Representation of human HIF2α in the presence of its binding partners EGLN1 and VHL. (A) WT HIF2α (A560) interacting with EGLN1; (B) mutant Val560 interacting with EGLN1; (C) WT HIF2α interacting with VHL; and (D) mutant Val560 interacting with VHL. HIF2α (16 residues) is represented in red and yellow, and the interactive partners (EGLN1 or VHL) are represented in blue and green. (B and D) The inserts present a closer view of Pro531 and Ala530 (or Val530) from HIF2α in the ball-and-stick representation to show the atomic details, while HIF-2α partners, (A and B) EGLN1 or (C and D) VHL are shown as a grey surface showing that residues 530 and 531 bind to small pockets at the surface of the protein partner. Residue Ala530 is located in close proximity to residue Pro531, which is hydroxylated by EGLN1 and at the interface with the binding partners EGLN1 and VHL. Hydroxylation of Pro531 is required for interaction with VHL. It is anticipated that valine, which is a larger residue than alanine, increases steric hindrance at Pro531, resulting in a reduction in its accessibility to EGLN1 by inhibition of Pro531 hydroxylation; therefore, interaction with VHL and subsequent ubiquitination is prevented. Panel D is presented as a model, but VHL interaction should not occur in the Val530 mutant.
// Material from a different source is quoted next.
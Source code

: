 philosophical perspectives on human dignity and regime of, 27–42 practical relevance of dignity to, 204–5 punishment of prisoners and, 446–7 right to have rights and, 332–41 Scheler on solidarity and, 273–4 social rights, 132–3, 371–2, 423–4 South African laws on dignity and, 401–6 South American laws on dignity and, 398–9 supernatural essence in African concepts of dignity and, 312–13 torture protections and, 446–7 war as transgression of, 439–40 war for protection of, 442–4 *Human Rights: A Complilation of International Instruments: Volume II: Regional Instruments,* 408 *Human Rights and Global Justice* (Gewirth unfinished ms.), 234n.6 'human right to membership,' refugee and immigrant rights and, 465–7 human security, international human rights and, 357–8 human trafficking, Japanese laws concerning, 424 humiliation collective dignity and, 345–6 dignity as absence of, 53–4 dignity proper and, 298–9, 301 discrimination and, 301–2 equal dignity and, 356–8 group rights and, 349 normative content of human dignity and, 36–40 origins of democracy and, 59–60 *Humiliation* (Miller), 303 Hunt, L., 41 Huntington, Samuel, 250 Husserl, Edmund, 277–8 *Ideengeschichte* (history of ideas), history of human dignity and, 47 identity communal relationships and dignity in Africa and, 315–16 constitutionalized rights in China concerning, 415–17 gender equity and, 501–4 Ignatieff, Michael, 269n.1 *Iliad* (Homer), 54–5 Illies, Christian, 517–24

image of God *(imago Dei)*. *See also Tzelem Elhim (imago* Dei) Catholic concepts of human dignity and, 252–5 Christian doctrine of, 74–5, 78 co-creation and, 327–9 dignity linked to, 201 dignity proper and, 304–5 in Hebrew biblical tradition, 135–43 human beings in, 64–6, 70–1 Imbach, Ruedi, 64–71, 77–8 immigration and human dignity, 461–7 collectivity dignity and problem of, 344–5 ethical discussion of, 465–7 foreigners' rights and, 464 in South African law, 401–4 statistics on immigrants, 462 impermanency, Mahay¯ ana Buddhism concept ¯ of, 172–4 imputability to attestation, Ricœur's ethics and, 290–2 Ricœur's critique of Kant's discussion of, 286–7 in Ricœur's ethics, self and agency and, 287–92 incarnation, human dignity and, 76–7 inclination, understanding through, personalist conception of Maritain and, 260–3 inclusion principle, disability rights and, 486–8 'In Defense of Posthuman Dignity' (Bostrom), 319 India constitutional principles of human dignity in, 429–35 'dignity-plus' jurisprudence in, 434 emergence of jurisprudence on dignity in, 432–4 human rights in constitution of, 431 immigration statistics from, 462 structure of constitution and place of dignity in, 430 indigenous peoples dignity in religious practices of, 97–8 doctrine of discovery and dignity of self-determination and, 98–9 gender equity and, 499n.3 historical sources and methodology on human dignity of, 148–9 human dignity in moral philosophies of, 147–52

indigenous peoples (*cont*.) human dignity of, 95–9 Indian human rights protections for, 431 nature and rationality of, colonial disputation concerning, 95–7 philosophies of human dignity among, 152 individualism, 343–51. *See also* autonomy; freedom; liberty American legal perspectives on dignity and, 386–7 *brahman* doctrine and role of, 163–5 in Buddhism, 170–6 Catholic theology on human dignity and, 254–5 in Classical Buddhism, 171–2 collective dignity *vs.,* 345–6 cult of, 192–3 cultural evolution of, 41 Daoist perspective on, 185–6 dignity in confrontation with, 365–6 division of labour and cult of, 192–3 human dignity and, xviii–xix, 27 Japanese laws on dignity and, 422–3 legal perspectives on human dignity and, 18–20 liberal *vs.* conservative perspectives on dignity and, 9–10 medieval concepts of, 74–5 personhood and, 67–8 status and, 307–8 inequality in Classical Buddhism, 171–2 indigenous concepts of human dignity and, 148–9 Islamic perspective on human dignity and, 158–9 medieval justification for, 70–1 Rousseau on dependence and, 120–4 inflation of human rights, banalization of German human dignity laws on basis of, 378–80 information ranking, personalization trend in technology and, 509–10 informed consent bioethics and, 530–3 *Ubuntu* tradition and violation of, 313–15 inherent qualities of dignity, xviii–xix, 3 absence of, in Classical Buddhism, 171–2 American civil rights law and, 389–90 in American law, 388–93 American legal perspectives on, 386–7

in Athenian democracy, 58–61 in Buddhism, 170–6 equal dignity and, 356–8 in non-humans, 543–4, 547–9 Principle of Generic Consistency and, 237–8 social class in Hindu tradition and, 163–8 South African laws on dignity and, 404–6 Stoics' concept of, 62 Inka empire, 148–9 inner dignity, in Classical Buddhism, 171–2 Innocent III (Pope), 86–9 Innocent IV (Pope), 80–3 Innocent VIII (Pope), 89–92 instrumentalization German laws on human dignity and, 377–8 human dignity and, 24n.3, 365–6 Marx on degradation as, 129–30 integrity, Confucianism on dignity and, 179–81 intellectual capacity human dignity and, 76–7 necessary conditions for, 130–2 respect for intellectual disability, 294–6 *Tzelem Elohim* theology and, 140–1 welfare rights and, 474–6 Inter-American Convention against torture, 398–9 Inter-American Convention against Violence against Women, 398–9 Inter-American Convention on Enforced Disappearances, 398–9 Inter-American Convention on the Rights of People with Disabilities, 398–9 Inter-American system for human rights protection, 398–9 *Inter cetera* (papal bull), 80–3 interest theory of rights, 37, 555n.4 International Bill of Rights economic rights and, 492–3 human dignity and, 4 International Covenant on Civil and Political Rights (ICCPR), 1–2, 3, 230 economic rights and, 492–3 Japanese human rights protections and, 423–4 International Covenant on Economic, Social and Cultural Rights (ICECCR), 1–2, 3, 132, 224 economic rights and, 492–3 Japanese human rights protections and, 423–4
HIF2α, hypoxia inducible factor 2α; EGLN1, Egl-9 family hypoxia-inducible factor 1; VHL, von Hippel-Lindau tumor suppressor; WT, wild-type.

In conclusion, to the best of our knowledge, the current study identified, for the first time, an association between somatic HIF2α mutations and OZ-PGL. It is therefore recommended that patients with OZ-PGL in the absence of germline SDHx mutations should undergo testing for HIF2α mutations.